What you need to do
Look through the entries for the string "basic" and copy every line where it shows up.

(Stored data)
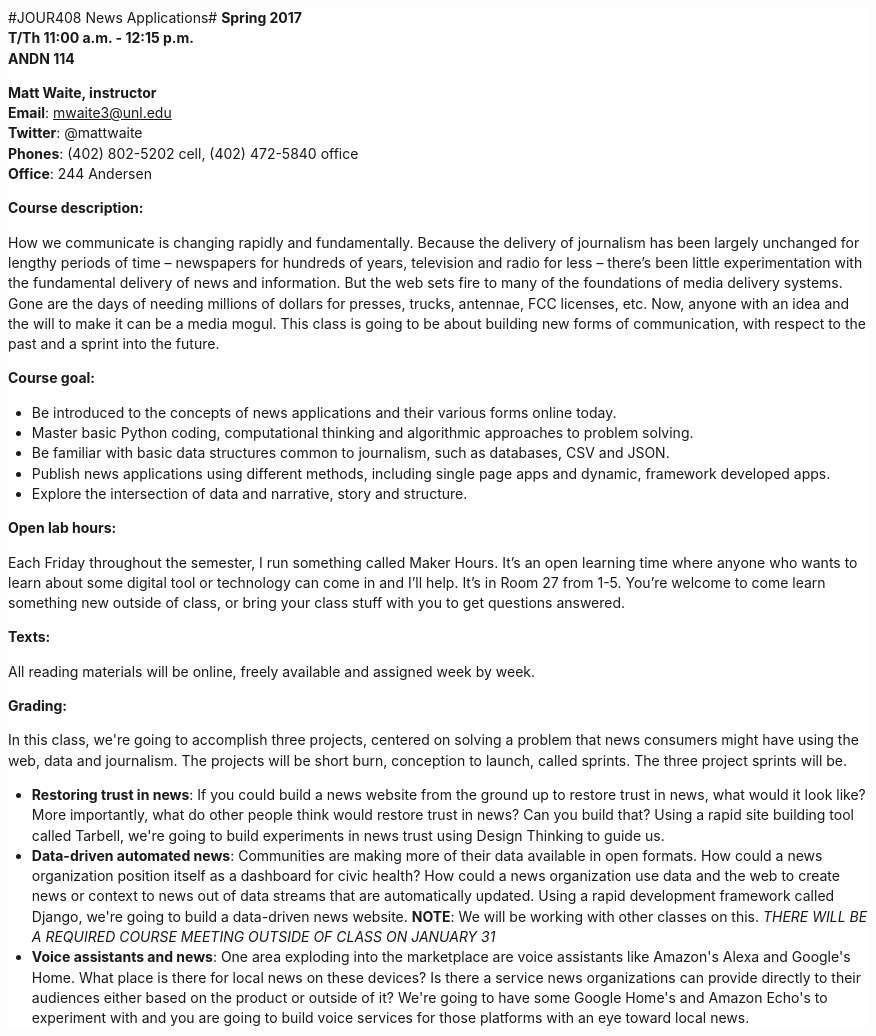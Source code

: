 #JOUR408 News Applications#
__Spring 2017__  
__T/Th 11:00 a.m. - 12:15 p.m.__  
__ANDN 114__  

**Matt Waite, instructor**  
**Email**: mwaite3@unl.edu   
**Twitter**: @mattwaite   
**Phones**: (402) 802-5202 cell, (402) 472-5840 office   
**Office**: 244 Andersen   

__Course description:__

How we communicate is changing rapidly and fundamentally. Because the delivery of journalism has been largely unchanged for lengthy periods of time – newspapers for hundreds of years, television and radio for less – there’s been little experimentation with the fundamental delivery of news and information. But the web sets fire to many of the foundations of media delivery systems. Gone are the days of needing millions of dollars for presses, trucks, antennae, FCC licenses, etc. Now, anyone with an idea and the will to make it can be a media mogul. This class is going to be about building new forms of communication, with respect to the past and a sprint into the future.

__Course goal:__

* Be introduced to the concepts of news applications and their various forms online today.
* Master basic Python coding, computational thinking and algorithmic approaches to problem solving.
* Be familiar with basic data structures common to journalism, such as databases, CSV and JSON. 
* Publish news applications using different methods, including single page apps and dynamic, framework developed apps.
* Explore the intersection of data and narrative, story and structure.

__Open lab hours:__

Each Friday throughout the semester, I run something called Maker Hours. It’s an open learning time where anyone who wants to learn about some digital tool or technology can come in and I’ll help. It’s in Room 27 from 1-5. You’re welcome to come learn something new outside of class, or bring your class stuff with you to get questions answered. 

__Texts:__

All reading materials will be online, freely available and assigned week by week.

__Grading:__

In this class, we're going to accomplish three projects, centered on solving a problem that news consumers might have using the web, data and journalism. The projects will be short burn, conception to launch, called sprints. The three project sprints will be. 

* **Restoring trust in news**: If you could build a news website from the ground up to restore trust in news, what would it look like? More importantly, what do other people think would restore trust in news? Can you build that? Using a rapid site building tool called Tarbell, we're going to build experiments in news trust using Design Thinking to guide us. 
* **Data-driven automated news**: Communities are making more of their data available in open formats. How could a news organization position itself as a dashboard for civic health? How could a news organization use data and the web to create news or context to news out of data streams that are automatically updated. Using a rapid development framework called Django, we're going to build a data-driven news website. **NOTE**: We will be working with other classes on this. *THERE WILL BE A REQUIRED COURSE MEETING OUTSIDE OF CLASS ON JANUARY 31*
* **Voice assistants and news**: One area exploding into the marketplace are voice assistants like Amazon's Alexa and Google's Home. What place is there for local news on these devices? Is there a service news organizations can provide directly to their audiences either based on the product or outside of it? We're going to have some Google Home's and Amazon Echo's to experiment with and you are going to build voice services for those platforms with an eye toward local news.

Solution for this problem
* Master basic Python coding, computational thinking and algorithmic approaches to problem solving.
* Be familiar with basic data structures common to journalism, such as databases, CSV and JSON. 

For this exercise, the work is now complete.